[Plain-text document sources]
■ ■ ■
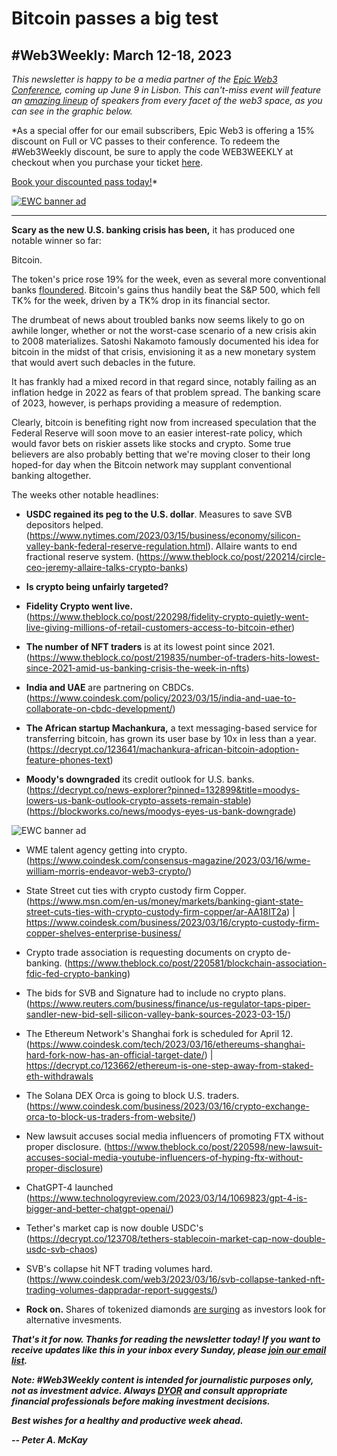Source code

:# Bitcoin passes a big test
## #Web3Weekly: March 12-18, 2023

*This newsletter is happy to be a media partner of the [Epic Web3 Conference](https://www.epicweb3.com/), coming up June 9 in Lisbon. This can't-miss event will feature an [amazing lineup](https://www.epicweb3.com/#speaker) of speakers from every facet of the web3 space, as you can see in the graphic below.*

*As a special offer for our email subscribers, Epic Web3 is offering a 15% discount on Full or VC passes to their conference. To redeem the #Web3Weekly discount, be sure to apply the code WEB3WEEKLY at checkout when you purchase your ticket [here](http://bit.ly/3kDskvF).

[Book your discounted pass today!](http://bit.ly/3kDskvF)*

[![EWC banner ad](https://w3w.news/img/sponsored/Speakers1.png)](http://bit.ly/3kDskvF)

<hr>

**Scary as the new U.S. banking crisis has been,** it has produced one notable winner so far:

Bitcoin.

The token's price rose 19% <!-- Update number Friday --> for the week, even as several more conventional banks [floundered]()<!-- Need link -->. Bitcoin's gains thus handily beat the S&P 500, which fell TK% for the week, driven by a TK% drop in its financial sector.

The drumbeat of news about troubled banks now seems likely to go on awhile longer, whether or not the worst-case scenario of a new crisis akin to 2008 materializes. Satoshi Nakamoto famously documented his idea for bitcoin in the midst of that crisis, envisioning it as a new monetary system that would avert such debacles in the future. <!-- Add links -->

It has frankly had a mixed record in that regard since, notably failing as an inflation hedge in 2022 as fears of that problem spread. The banking scare of 2023, however, is perhaps providing a measure of redemption. <!-- Add links -->

Clearly, bitcoin is benefiting right now from increased speculation that the Federal Reserve will soon move to an easier interest-rate policy, which would favor bets on riskier assets like stocks and crypto. Some true believers are also probably betting that we're moving closer to their long hoped-for day when the Bitcoin network may supplant conventional banking altogether.  <!-- Add links -->

The weeks other notable headlines:

- **USDC regained its peg to the U.S. dollar**. Measures to save SVB depositors helped. (https://www.nytimes.com/2023/03/15/business/economy/silicon-valley-bank-federal-reserve-regulation.html). Allaire wants to end fractional reserve system. (https://www.theblock.co/post/220214/circle-ceo-jeremy-allaire-talks-crypto-banks)

- **Is crypto being unfairly targeted?** <!-- Nic Carter and Barney Frank think so. Also multiple guests on Bloomberg TV's crypto show. -->

- **Fidelity Crypto went live.** (https://www.theblock.co/post/220298/fidelity-crypto-quietly-went-live-giving-millions-of-retail-customers-access-to-bitcoin-ether)

- **The number of NFT traders** is at its lowest point since 2021. (https://www.theblock.co/post/219835/number-of-traders-hits-lowest-since-2021-amid-us-banking-crisis-the-week-in-nfts)

- **India and UAE** are partnering on CBDCs. <!-- Huh? --> (https://www.coindesk.com/policy/2023/03/15/india-and-uae-to-collaborate-on-cbdc-development/)

- **The African startup Machankura,** a text messaging-based service for transferring bitcoin, has grown its user base by 10x in less than a year. (https://decrypt.co/123641/machankura-african-bitcoin-adoption-feature-phones-text)

- **Moody's downgraded** its credit outlook for U.S. banks. (https://decrypt.co/news-explorer?pinned=132899&title=moodys-lowers-us-bank-outlook-crypto-assets-remain-stable) (https://blockworks.co/news/moodys-eyes-us-bank-downgrade)

![EWC banner ad](https://w3w.news/img/sponsored/ewc-banner.png)

<!--

Art...

![](https://w3w.news/img/illos/ttktktktktktktktktk)
*"tktktktktkt" by Peter A. McKay × DALL·E*

-->

- WME talent agency getting into crypto. (https://www.coindesk.com/consensus-magazine/2023/03/16/wme-william-morris-endeavor-web3-crypto/)

- State Street cut ties with crypto custody firm Copper. (https://www.msn.com/en-us/money/markets/banking-giant-state-street-cuts-ties-with-crypto-custody-firm-copper/ar-AA18IT2a) | https://www.coindesk.com/business/2023/03/16/crypto-custody-firm-copper-shelves-enterprise-business/

- Crypto trade association is requesting documents on crypto de-banking. (https://www.theblock.co/post/220581/blockchain-association-fdic-fed-crypto-banking)

- The bids for SVB and Signature had to include no crypto plans. (https://www.reuters.com/business/finance/us-regulator-taps-piper-sandler-new-bid-sell-silicon-valley-bank-sources-2023-03-15/)

- The Ethereum Network's Shanghai fork is scheduled for April 12. (https://www.coindesk.com/tech/2023/03/16/ethereums-shanghai-hard-fork-now-has-an-official-target-date/) | https://decrypt.co/123662/ethereum-is-one-step-away-from-staked-eth-withdrawals

- The Solana DEX Orca is going to block U.S. traders. (https://www.coindesk.com/business/2023/03/16/crypto-exchange-orca-to-block-us-traders-from-website/)

- New lawsuit accuses social media influencers of promoting FTX without proper disclosure. (https://www.theblock.co/post/220598/new-lawsuit-accuses-social-media-youtube-influencers-of-hyping-ftx-without-proper-disclosure)

- ChatGPT-4 launched (https://www.technologyreview.com/2023/03/14/1069823/gpt-4-is-bigger-and-better-chatgpt-openai/)

- Tether's market cap is now double USDC's (https://decrypt.co/123708/tethers-stablecoin-market-cap-now-double-usdc-svb-chaos)

- SVB's collapse hit NFT trading volumes hard. (https://www.coindesk.com/web3/2023/03/16/svb-collapse-tanked-nft-trading-volumes-dappradar-report-suggests/)

- **Rock on.** Shares of tokenized diamonds [are surging](https://www.coindesk.com/business/2023/03/16/investors-flock-to-tokenized-diamond-as-crypto-banking-crisis-props-hard-assets/) as investors look for alternative invesments.

_**That's it for now. Thanks for reading the newsletter today! If you want to receive updates like this in your inbox every Sunday, please [join our email list](https://w3w.news).**_

_**Note: #Web3Weekly content is intended for journalistic purposes only, not as investment advice. Always [DYOR](https://www.urbandictionary.com/define.php?term=DYOR) and consult appropriate financial professionals before making investment decisions.**_

_**Best wishes for a healthy and productive week ahead.**_  

_**-- Peter A. McKay**_
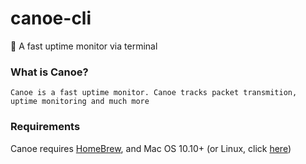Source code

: # canoe-cli
🛶 A fast uptime monitor via terminal

### What is Canoe?
`Canoe is a fast uptime monitor. Canoe tracks packet transmition, uptime monitoring and much more`

### Requirements
Canoe requires [HomeBrew](https://brew.sh), and Mac OS 10.10+ (or Linux, click [here](https://github.com/london-c/canoe-cli))
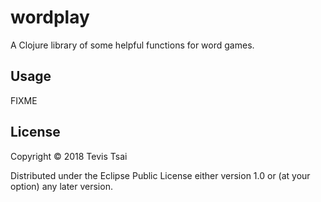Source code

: # wordplay

A Clojure library of some helpful functions for word games.

## Usage

FIXME

## License

Copyright © 2018 Tevis Tsai

Distributed under the Eclipse Public License either version 1.0 or (at
your option) any later version.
■ ■ ■
What the exercise asks ::
Start with the line above that contains "- **Fidelity Crypto" and stop after the line that contains "- The bids for". Output those lines exactly, and only those.

Answer to this problem ::
- **Fidelity Crypto went live.** (https://www.theblock.co/post/220298/fidelity-crypto-quietly-went-live-giving-millions-of-retail-customers-access-to-bitcoin-ether)

- **The number of NFT traders** is at its lowest point since 2021. (https://www.theblock.co/post/219835/number-of-traders-hits-lowest-since-2021-amid-us-banking-crisis-the-week-in-nfts)

- **India and UAE** are partnering on CBDCs. <!-- Huh? --> (https://www.coindesk.com/policy/2023/03/15/india-and-uae-to-collaborate-on-cbdc-development/)

- **The African startup Machankura,** a text messaging-based service for transferring bitcoin, has grown its user base by 10x in less than a year. (https://decrypt.co/123641/machankura-african-bitcoin-adoption-feature-phones-text)

- **Moody's downgraded** its credit outlook for U.S. banks. (https://decrypt.co/news-explorer?pinned=132899&title=moodys-lowers-us-bank-outlook-crypto-assets-remain-stable) (https://blockworks.co/news/moodys-eyes-us-bank-downgrade)

![EWC banner ad](https://w3w.news/img/sponsored/ewc-banner.png)

<!--

Art...

![](https://w3w.news/img/illos/ttktktktktktktktktk)
*"tktktktktkt" by Peter A. McKay × DALL·E*

-->

- WME talent agency getting into crypto. (https://www.coindesk.com/consensus-magazine/2023/03/16/wme-william-morris-endeavor-web3-crypto/)

- State Street cut ties with crypto custody firm Copper. (https://www.msn.com/en-us/money/markets/banking-giant-state-street-cuts-ties-with-crypto-custody-firm-copper/ar-AA18IT2a) | https://www.coindesk.com/business/2023/03/16/crypto-custody-firm-copper-shelves-enterprise-business/

- Crypto trade association is requesting documents on crypto de-banking. (https://www.theblock.co/post/220581/blockchain-association-fdic-fed-crypto-banking)

- The bids for SVB and Signature had to include no crypto plans. (https://www.reuters.com/business/finance/us-regulator-taps-piper-sandler-new-bid-sell-silicon-valley-bank-sources-2023-03-15/)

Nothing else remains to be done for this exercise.